You'll shine during the interview by giving insightful responses to commonly asked questions. The questions may not be anything special, but your answer is very important. Here are a two important questions, and some tips on how to answer them.

Tell me about yourself.

Although this question is broad, make a succinct reply, limiting it to one minute. From researching the company and job description, tailor your answer to the requirements. Briefly describe your work experience, showing you meet the criteria. Enthusiastically state why you're seeking this position.

Do you have any questions for me?

Don't say, "No, I think you've covered everything." Such an answer gives an impression of laziness, lack of motivation, and being unprepared. This is your chance to show you've done serious homework! Ask about something that intrigued you from the company website. Avoid inquiring about salary and benefits this early in the hiring process.

Here are sample questions that can earn you bonus points:

  • What are your organization's most pressing concerns?
  • Can you further describe what I would do in this position?
  • What are your performance expectations?
  • Would I be working on a team, and if so, can you brief me on it?
  • Do you provide training?

Mock Interviews

To thoroughly prepare for the interview, practice your answers with a friend until your responses are fluent. Dress in business attire, and keep each answer to under three minutes. It can be beneficial that you also play the part of the interviewer. The role reversal will help boost your confidence.

You might also videotape practice sessions. Playback gives clues for how to improve non-verbal communication. Assess your smile, energy, enthusiasm, voice, posture, confidence, hand gestures, and other body language. Place yourself inside the recruiter's mind to gauge your presentation. Keep a notebook handy for recording your observations and your friend's feedback.

Polished Presentation

Arrive a few minutes early, equipped with three copies of your resume, your references, notebook, and work samples, if applicable. The most important suggestion, nowadays - turn off your cellphone.

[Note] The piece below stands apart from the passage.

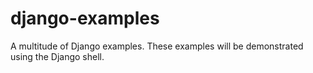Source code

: # django-examples
A multitude of Django examples. These examples will be demonstrated using the Django shell.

Smile while offering a firm handshake. Tell the recruiter it's a pleasure to meet them, addressing them by their name. While not staring, maintain eye contact throughout the meeting. Avoid fidgeting which indicates anxiety.

If given a question you don't understand, ask for clarification before speaking. Don't be afraid to pause and contemplate answers to questions you didn't anticipate. Try to keep responses positive.

Likability Factor

Polish your likeability. Hiring managers choose candidates who demonstrate passion and zeal. They also look for a can-do attitude and poise under pressure.

Portray a strong work ethic with examples of how you rolled up your sleeves in past positions. How did you help fellow workers? What initiatives did you author? How did you enhance productivity? Now, convey how you aim to meet the current company's needs.

Above all, they want people eager to learn. Big egos with swelled heads get rejected. Says the recruiter for Adobe, "If I learned something new during the interview, I know we have an ideal candidate."

Final Impression

Before the interview ends, summarize your understanding of the job. Reiterate your interest, and ask for the next step in the hiring process. Ask how long it will be before a decision is made.

Also, request the recruiter's business card for reference when writing your thank-you note. Close the meeting with a bright smile and handshake. Thank them for their time and consideration.

Follow-Up

Within two days of your interview, send a thank-you letter. To jog the recruiter's memory, cite specific statements made during your meeting. Affirm your interest and attributes.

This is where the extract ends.